Ce colloque fait partie du programme évènementiel imaginé par la CASDEN Banque populaire, "Arrêt sur image à 300 jours des jeux olympiques et paralympiques de Paris 2024". Une exposition est notamment présentée par le groupe de recherche ACHAC, qui travaille sur la colonisation, la décolonisation, l’immigration et le post-colonialisme. Quels liens peuvent être faits entre ces questions et l’olympisme ?

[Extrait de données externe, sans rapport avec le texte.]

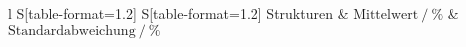 \begin{table}
    \centering
    \caption{Vergleich der Mittelwerte und Standardabweichungen.}
    \label{table:A11}
    \begin{tabular}{
	l
	S[table-format=1.2]
	S[table-format=1.2]
	}
	\toprule
	{Strukturen}		& {$\text{Mittelwert}\:/\: \si{\percent}$}		& 
	{$\text{Standardabweichung}\:/\: \si{\percent}$}		\\ 
	\midrule
    
    \bottomrule
    \end{tabular}
    \end{table}
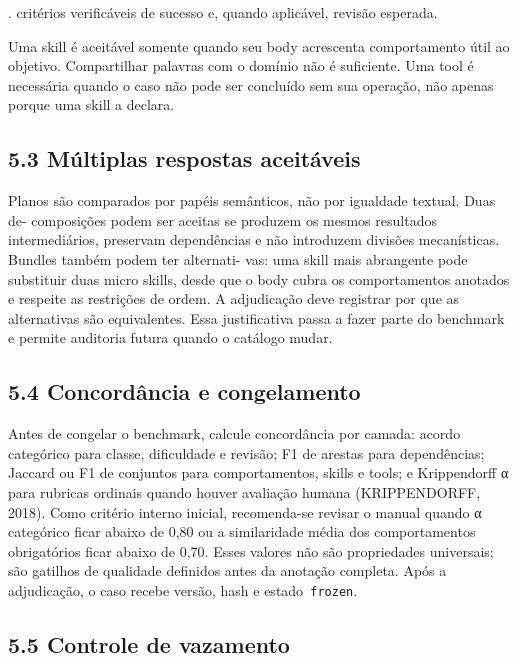 \documentclass[12pt,a4paper]{article}
\begin{document}

. critérios verificáveis de sucesso e, quando aplicável, revisão esperada.\par

Uma skill é aceitável somente quando seu body acrescenta comportamento útil ao objetivo. Compartilhar palavras com o domínio não é suficiente. Uma tool é necessária quando o caso não pode ser concluído sem sua operação, não apenas porque uma skill a declara.


\subsection*{5.3 Múltiplas respostas aceitáveis}

Planos são comparados por papéis semânticos, não por igualdade textual. Duas de- composições podem ser aceitas se produzem os mesmos resultados intermediários, preservam dependências e não introduzem divisões mecanísticas. Bundles também podem ter alternati- vas: uma skill mais abrangente pode substituir duas micro skills, desde que o body cubra os comportamentos anotados e respeite as restrições de ordem. A adjudicação deve registrar por que as alternativas são equivalentes. Essa justificativa passa a fazer parte do benchmark e permite auditoria futura quando o catálogo mudar.


\subsection*{5.4 Concordância e congelamento}

Antes de congelar o benchmark, calcule concordância por camada: acordo categórico para classe, dificuldade e revisão; F1 de arestas para dependências; Jaccard ou F1 de conjuntos para comportamentos, skills e tools; e Krippendorff α para rubricas ordinais quando houver avaliação humana (KRIPPENDORFF, 2018). Como critério interno inicial, recomenda-se revisar o manual quando α categórico ficar abaixo de 0,80 ou a similaridade média dos comportamentos obrigatórios ficar abaixo de 0,70. Esses valores não são propriedades universais; são gatilhos de qualidade definidos antes da anotação completa. Após a adjudicação, o caso recebe versão, hash e estado\texttt{ frozen}.


\subsection*{5.5 Controle de vazamento}
\end{document}
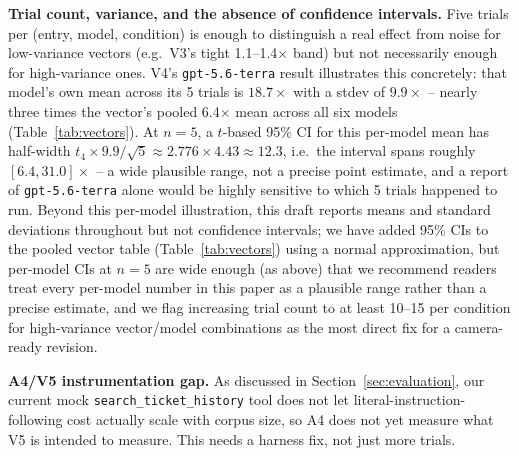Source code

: \documentclass[conference]{IEEEtran}
\begin{document}
\textbf{Trial count, variance, and the absence of confidence intervals.} Five trials per (entry, model, condition) is enough to distinguish a real effect from noise for low-variance vectors (e.g.\ V3's tight 1.1--1.4$\times$ band) but not necessarily enough for high-variance ones. V4's \texttt{gpt-5.6-terra} result illustrates this concretely: that model's own mean across its 5 trials is $18.7\times$ with a stdev of $9.9\times$ -- nearly three times the vector's pooled 6.4$\times$ mean across all six models (Table~\ref{tab:vectors}). At $n=5$, a $t$-based 95\% CI for this per-model mean has half-width $t_{4}\times 9.9/\sqrt{5}\approx 2.776\times 4.43\approx 12.3$, i.e.\ the interval spans roughly $[6.4,31.0]\times$ -- a wide plausible range, not a precise point estimate, and a report of \texttt{gpt-5.6-terra} alone would be highly sensitive to which 5 trials happened to run. Beyond this per-model illustration, this draft reports means and standard deviations throughout but not confidence intervals; we have added 95\% CIs to the pooled vector table (Table~\ref{tab:vectors}) using a normal approximation, but per-model CIs at $n=5$ are wide enough (as above) that we recommend readers treat every per-model number in this paper as a plausible range rather than a precise estimate, and we flag increasing trial count to at least 10--15 per condition for high-variance vector/model combinations as the most direct fix for a camera-ready revision.

\textbf{A4/V5 instrumentation gap.} As discussed in Section~\ref{sec:evaluation}, our current mock \texttt{search\_ticket\_history} tool does not let literal-instruction-following cost actually scale with corpus size, so A4 does not yet measure what V5 is intended to measure. This needs a harness fix, not just more trials.
\end{document}
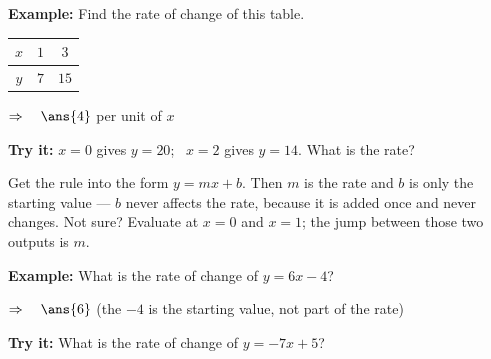 \documentclass[12pt]{article}
\begin{document}
\begin{examplebox}
\textbf{Example:} \quad Find the rate of change of this table.
\par\smallskip
\begin{center}
\begin{tabular}{|c|c|c|}\hline
$x$ & $1$ & $3$ \\ \hline
$y$ & $7$ & $15$ \\ \hline
\end{tabular}
\end{center}

$\Rightarrow\quad \ans{4}$ per unit of $x$
\end{examplebox}

\begin{tryitbox}
\textbf{Try it:} \quad $x = 0$ gives $y = 20$; \ $x = 2$ gives $y = 14$. What
is the rate?\\[2pt]
\end{tryitbox}


\begin{formulabox}
Get the rule into the form $y = mx + b$. Then $m$ is the rate and $b$ is only
the starting value --- $b$ never affects the rate, because it is added once and
never changes. Not sure? Evaluate at $x = 0$ and $x = 1$; the jump between
those two outputs is $m$.
\end{formulabox}

\begin{examplebox}
\textbf{Example:} \quad What is the rate of change of $y = 6x - 4$?

$\Rightarrow\quad \ans{6}$ \quad (the $-4$ is the starting value, not part of
the rate)
\end{examplebox}

\begin{tryitbox}
\textbf{Try it:} \quad What is the rate of change of $y = -7x + 5$?\\[2pt]
\end{tryitbox}
\end{document}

En effet, ce colloque s’inscrit dans un événement plus large durant 4 jours [voir le programme complet], avec cette exposition que j’ai participé à concevoir et qui sera inaugurée à 17h le 17 octobre sur le parvis de l’Hôtel de ville de Rennes, puis visible dans le hall B sur le campus Villejean à partir du 16 octobre. Nous avons voulu mettre en avant des figures oubliées et analyser pourquoi justement elles l’étaient. On peut citer le décathlonien amérindien Jim Thorpe, probablement l’un des plus grands athlètes de l’histoire, disqualifié en partie en raison de son origine ethnique et aussi à cause d’accusations sur sa transgression du principe d’amateurisme qui ne correspond pas au modèle olympique promu ; ou encore Ahmed Boughéra El Ouafi, qui remporte pour la France le marathon en 1928, l’un des titres les plus prestigieux. Sa victoire est considérée comme une surprise, alors qu’il est très performant, et elle n’influe pas sur sa trajectoire, car il meurt 30 ans plus tard dans la misère. La médaille n’est donc pas synonyme de reconnaissance sociale dans une France où l’égalité reste formelle. Il faut noter que l’exposition fonctionne très bien pour susciter des interrogations et provoquer des discussions sur plusieurs aspects.